All of the entries should be written out again exactly.
■ ■ ■ ■ ■
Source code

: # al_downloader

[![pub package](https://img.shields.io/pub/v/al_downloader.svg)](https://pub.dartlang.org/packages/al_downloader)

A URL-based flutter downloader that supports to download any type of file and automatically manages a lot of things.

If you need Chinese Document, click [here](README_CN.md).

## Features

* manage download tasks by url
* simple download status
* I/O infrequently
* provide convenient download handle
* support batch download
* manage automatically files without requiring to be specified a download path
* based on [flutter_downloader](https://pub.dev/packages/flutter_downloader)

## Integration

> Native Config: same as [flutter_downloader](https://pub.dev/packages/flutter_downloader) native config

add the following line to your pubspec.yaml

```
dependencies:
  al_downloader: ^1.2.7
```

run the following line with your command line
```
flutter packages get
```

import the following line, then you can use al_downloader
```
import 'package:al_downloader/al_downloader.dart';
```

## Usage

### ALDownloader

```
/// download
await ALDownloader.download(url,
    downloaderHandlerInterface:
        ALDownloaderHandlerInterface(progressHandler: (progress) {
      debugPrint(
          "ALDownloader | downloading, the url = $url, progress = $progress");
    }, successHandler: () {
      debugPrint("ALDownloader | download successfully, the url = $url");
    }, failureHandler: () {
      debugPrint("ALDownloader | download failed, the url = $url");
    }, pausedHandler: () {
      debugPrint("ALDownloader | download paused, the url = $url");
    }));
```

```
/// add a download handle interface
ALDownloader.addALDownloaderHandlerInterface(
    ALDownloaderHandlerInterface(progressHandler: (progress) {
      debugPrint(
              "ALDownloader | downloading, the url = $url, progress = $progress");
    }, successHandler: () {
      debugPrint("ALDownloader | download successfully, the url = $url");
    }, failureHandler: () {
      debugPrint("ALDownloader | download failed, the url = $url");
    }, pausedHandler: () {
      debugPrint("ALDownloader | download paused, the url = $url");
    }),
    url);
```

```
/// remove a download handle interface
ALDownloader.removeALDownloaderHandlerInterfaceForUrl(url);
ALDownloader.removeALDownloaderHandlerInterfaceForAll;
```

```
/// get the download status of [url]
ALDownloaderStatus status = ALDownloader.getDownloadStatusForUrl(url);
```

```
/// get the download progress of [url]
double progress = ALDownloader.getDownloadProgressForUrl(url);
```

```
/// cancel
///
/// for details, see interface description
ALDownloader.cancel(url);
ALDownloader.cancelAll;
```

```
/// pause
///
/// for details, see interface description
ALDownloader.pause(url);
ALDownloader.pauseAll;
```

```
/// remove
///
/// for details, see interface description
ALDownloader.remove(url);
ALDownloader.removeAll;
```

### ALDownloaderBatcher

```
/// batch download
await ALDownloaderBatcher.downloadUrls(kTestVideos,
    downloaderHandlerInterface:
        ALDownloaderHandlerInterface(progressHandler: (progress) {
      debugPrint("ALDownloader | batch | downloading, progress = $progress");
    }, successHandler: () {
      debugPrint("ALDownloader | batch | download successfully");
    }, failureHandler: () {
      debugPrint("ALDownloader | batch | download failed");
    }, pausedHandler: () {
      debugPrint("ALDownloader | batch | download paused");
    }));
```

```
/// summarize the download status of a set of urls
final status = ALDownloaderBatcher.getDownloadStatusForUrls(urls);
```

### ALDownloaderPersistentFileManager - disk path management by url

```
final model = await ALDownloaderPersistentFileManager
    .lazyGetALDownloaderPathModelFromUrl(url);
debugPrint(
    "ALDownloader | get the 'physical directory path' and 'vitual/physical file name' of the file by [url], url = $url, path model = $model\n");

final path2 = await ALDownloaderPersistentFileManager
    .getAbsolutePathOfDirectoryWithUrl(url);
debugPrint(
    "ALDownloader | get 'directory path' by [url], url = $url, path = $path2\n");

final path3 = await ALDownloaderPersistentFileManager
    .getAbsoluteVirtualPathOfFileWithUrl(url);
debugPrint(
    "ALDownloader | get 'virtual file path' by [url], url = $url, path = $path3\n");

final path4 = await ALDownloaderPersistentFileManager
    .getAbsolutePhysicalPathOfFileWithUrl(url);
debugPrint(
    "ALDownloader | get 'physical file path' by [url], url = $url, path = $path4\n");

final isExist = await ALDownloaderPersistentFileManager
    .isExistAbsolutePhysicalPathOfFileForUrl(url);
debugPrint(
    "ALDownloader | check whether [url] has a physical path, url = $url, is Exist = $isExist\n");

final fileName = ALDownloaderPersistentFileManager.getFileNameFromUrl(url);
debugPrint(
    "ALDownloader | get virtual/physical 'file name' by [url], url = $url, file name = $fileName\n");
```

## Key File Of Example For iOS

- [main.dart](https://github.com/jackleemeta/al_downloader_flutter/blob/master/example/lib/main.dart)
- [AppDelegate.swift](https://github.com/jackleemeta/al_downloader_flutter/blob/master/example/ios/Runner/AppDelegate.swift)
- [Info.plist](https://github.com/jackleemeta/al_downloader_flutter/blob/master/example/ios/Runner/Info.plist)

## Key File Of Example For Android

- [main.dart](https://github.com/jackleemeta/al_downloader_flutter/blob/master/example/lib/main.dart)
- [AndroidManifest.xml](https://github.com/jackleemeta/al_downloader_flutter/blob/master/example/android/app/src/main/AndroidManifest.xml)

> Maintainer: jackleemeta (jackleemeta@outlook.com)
■ ■ ■ ■ ■
■ Output of the task ■
Source code

: # al_downloader

[![pub package](https://img.shields.io/pub/v/al_downloader.svg)](https://pub.dartlang.org/packages/al_downloader)

A URL-based flutter downloader that supports to download any type of file and automatically manages a lot of things.

If you need Chinese Document, click [here](README_CN.md).

## Features

* manage download tasks by url
* simple download status
* I/O infrequently
* provide convenient download handle
* support batch download
* manage automatically files without requiring to be specified a download path
* based on [flutter_downloader](https://pub.dev/packages/flutter_downloader)

## Integration

> Native Config: same as [flutter_downloader](https://pub.dev/packages/flutter_downloader) native config

add the following line to your pubspec.yaml

```
dependencies:
  al_downloader: ^1.2.7
```

run the following line with your command line
```
flutter packages get
```

import the following line, then you can use al_downloader
```
import 'package:al_downloader/al_downloader.dart';
```

## Usage

### ALDownloader

```
/// download
await ALDownloader.download(url,
    downloaderHandlerInterface:
        ALDownloaderHandlerInterface(progressHandler: (progress) {
      debugPrint(
          "ALDownloader | downloading, the url = $url, progress = $progress");
    }, successHandler: () {
      debugPrint("ALDownloader | download successfully, the url = $url");
    }, failureHandler: () {
      debugPrint("ALDownloader | download failed, the url = $url");
    }, pausedHandler: () {
      debugPrint("ALDownloader | download paused, the url = $url");
    }));
```

```
/// add a download handle interface
ALDownloader.addALDownloaderHandlerInterface(
    ALDownloaderHandlerInterface(progressHandler: (progress) {
      debugPrint(
              "ALDownloader | downloading, the url = $url, progress = $progress");
    }, successHandler: () {
      debugPrint("ALDownloader | download successfully, the url = $url");
    }, failureHandler: () {
      debugPrint("ALDownloader | download failed, the url = $url");
    }, pausedHandler: () {
      debugPrint("ALDownloader | download paused, the url = $url");
    }),
    url);
```

```
/// remove a download handle interface
ALDownloader.removeALDownloaderHandlerInterfaceForUrl(url);
ALDownloader.removeALDownloaderHandlerInterfaceForAll;
```

```
/// get the download status of [url]
ALDownloaderStatus status = ALDownloader.getDownloadStatusForUrl(url);
```

```
/// get the download progress of [url]
double progress = ALDownloader.getDownloadProgressForUrl(url);
```

```
/// cancel
///
/// for details, see interface description
ALDownloader.cancel(url);
ALDownloader.cancelAll;
```

```
/// pause
///
/// for details, see interface description
ALDownloader.pause(url);
ALDownloader.pauseAll;
```

```
/// remove
///
/// for details, see interface description
ALDownloader.remove(url);
ALDownloader.removeAll;
```

### ALDownloaderBatcher

```
/// batch download
await ALDownloaderBatcher.downloadUrls(kTestVideos,
    downloaderHandlerInterface:
        ALDownloaderHandlerInterface(progressHandler: (progress) {
      debugPrint("ALDownloader | batch | downloading, progress = $progress");
    }, successHandler: () {
      debugPrint("ALDownloader | batch | download successfully");
    }, failureHandler: () {
      debugPrint("ALDownloader | batch | download failed");
    }, pausedHandler: () {
      debugPrint("ALDownloader | batch | download paused");
    }));
```

```
/// summarize the download status of a set of urls
final status = ALDownloaderBatcher.getDownloadStatusForUrls(urls);
```

### ALDownloaderPersistentFileManager - disk path management by url

```
final model = await ALDownloaderPersistentFileManager
    .lazyGetALDownloaderPathModelFromUrl(url);
debugPrint(
    "ALDownloader | get the 'physical directory path' and 'vitual/physical file name' of the file by [url], url = $url, path model = $model\n");

final path2 = await ALDownloaderPersistentFileManager
    .getAbsolutePathOfDirectoryWithUrl(url);
debugPrint(
    "ALDownloader | get 'directory path' by [url], url = $url, path = $path2\n");

final path3 = await ALDownloaderPersistentFileManager
    .getAbsoluteVirtualPathOfFileWithUrl(url);
debugPrint(
    "ALDownloader | get 'virtual file path' by [url], url = $url, path = $path3\n");

final path4 = await ALDownloaderPersistentFileManager
    .getAbsolutePhysicalPathOfFileWithUrl(url);
debugPrint(
    "ALDownloader | get 'physical file path' by [url], url = $url, path = $path4\n");

final isExist = await ALDownloaderPersistentFileManager
    .isExistAbsolutePhysicalPathOfFileForUrl(url);
debugPrint(
    "ALDownloader | check whether [url] has a physical path, url = $url, is Exist = $isExist\n");

final fileName = ALDownloaderPersistentFileManager.getFileNameFromUrl(url);
debugPrint(
    "ALDownloader | get virtual/physical 'file name' by [url], url = $url, file name = $fileName\n");
```

## Key File Of Example For iOS

- [main.dart](https://github.com/jackleemeta/al_downloader_flutter/blob/master/example/lib/main.dart)
- [AppDelegate.swift](https://github.com/jackleemeta/al_downloader_flutter/blob/master/example/ios/Runner/AppDelegate.swift)
- [Info.plist](https://github.com/jackleemeta/al_downloader_flutter/blob/master/example/ios/Runner/Info.plist)

## Key File Of Example For Android

- [main.dart](https://github.com/jackleemeta/al_downloader_flutter/blob/master/example/lib/main.dart)
- [AndroidManifest.xml](https://github.com/jackleemeta/al_downloader_flutter/blob/master/example/android/app/src/main/AndroidManifest.xml)

> Maintainer: jackleemeta (jackleemeta@outlook.com)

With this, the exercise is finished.